TASK BRIEF:
Would you reproduce the entries exactly, including every line?
__________
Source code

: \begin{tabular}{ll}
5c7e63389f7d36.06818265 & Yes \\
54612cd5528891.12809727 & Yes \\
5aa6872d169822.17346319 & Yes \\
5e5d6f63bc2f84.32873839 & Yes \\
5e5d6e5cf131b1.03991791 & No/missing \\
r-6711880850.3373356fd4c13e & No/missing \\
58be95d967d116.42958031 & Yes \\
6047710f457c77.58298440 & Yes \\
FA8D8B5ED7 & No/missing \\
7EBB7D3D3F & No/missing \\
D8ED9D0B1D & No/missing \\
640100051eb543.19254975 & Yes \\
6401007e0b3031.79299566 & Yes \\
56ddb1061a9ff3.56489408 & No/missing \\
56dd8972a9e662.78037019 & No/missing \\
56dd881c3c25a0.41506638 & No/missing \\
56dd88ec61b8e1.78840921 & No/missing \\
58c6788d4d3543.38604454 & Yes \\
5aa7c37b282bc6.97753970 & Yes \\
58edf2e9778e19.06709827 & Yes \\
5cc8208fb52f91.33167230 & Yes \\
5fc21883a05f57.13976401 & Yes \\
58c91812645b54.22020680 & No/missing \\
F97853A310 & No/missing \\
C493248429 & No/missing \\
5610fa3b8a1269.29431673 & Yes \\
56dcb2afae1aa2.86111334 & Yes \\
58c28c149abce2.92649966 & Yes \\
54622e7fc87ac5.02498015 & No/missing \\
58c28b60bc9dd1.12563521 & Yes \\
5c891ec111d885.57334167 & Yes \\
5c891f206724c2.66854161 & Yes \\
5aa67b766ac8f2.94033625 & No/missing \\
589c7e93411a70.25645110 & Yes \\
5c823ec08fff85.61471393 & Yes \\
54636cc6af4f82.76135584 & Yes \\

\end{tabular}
__________
COMPLETED EXERCISE:
Source code

: \begin{tabular}{ll}
5c7e63389f7d36.06818265 & Yes \\
54612cd5528891.12809727 & Yes \\
5aa6872d169822.17346319 & Yes \\
5e5d6f63bc2f84.32873839 & Yes \\
5e5d6e5cf131b1.03991791 & No/missing \\
r-6711880850.3373356fd4c13e & No/missing \\
58be95d967d116.42958031 & Yes \\
6047710f457c77.58298440 & Yes \\
FA8D8B5ED7 & No/missing \\
7EBB7D3D3F & No/missing \\
D8ED9D0B1D & No/missing \\
640100051eb543.19254975 & Yes \\
6401007e0b3031.79299566 & Yes \\
56ddb1061a9ff3.56489408 & No/missing \\
56dd8972a9e662.78037019 & No/missing \\
56dd881c3c25a0.41506638 & No/missing \\
56dd88ec61b8e1.78840921 & No/missing \\
58c6788d4d3543.38604454 & Yes \\
5aa7c37b282bc6.97753970 & Yes \\
58edf2e9778e19.06709827 & Yes \\
5cc8208fb52f91.33167230 & Yes \\
5fc21883a05f57.13976401 & Yes \\
58c91812645b54.22020680 & No/missing \\
F97853A310 & No/missing \\
C493248429 & No/missing \\
5610fa3b8a1269.29431673 & Yes \\
56dcb2afae1aa2.86111334 & Yes \\
58c28c149abce2.92649966 & Yes \\
54622e7fc87ac5.02498015 & No/missing \\
58c28b60bc9dd1.12563521 & Yes \\
5c891ec111d885.57334167 & Yes \\
5c891f206724c2.66854161 & Yes \\
5aa67b766ac8f2.94033625 & No/missing \\
589c7e93411a70.25645110 & Yes \\
5c823ec08fff85.61471393 & Yes \\
54636cc6af4f82.76135584 & Yes \\

\end{tabular}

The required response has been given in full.